» Task to carry out: Could you retype exactly the lines running from the line with "Unique identifier for" to the end of the data, both included, and nothing else?

[Stored data entries]

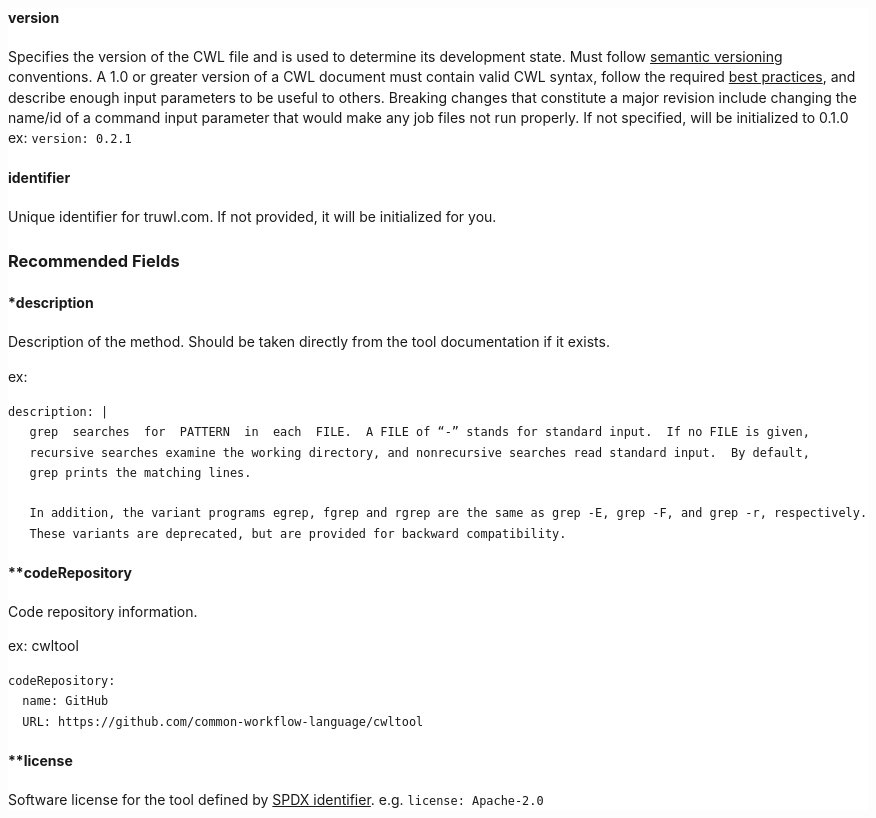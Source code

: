 #### <a name="version"></a> version

Specifies the version of the CWL file and is used to determine its
development state. Must follow [semantic
versioning](https://semver.org/spec/v2.0.0.html) conventions. A 1.0 or
greater version of a CWL document must contain valid CWL syntax, follow
the required [best practices](CommandLineTool_guide.md), and describe
enough input parameters to be useful to others. Breaking changes that
constitute a major revision include changing the name/id of a command
input parameter that would make any job files not run properly. If not
specified, will be initialized to 0.1.0 ex: `version: 0.2.1`

#### identifier

Unique identifier for truwl.com. If not provided, it will be initialized
for you.

### Recommended Fields

#### \*description

Description of the method. Should be taken directly from the tool
documentation if it exists.

ex:

``` {.yaml}
description: |
   grep  searches  for  PATTERN  in  each  FILE.  A FILE of “-” stands for standard input.  If no FILE is given, 
   recursive searches examine the working directory, and nonrecursive searches read standard input.  By default, 
   grep prints the matching lines.

   In addition, the variant programs egrep, fgrep and rgrep are the same as grep -E, grep -F, and grep -r, respectively.  
   These variants are deprecated, but are provided for backward compatibility.
```

#### \*\*codeRepository

Code repository information.

ex: cwltool

``` {.yaml}
codeRepository:
  name: GitHub
  URL: https://github.com/common-workflow-language/cwltool
```

#### \*\*license

Software license for the tool defined by [SPDX
identifier](https://spdx.org/licenses/). e.g. `license: Apache-2.0`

» Exercise response:
Unique identifier for truwl.com. If not provided, it will be initialized
for you.

### Recommended Fields

#### \*description

Description of the method. Should be taken directly from the tool
documentation if it exists.

ex:

``` {.yaml}
description: |
   grep  searches  for  PATTERN  in  each  FILE.  A FILE of “-” stands for standard input.  If no FILE is given, 
   recursive searches examine the working directory, and nonrecursive searches read standard input.  By default, 
   grep prints the matching lines.

   In addition, the variant programs egrep, fgrep and rgrep are the same as grep -E, grep -F, and grep -r, respectively.  
   These variants are deprecated, but are provided for backward compatibility.
```

#### \*\*codeRepository

Code repository information.

ex: cwltool

``` {.yaml}
codeRepository:
  name: GitHub
  URL: https://github.com/common-workflow-language/cwltool
```

#### \*\*license

Software license for the tool defined by [SPDX
identifier](https://spdx.org/licenses/). e.g. `license: Apache-2.0`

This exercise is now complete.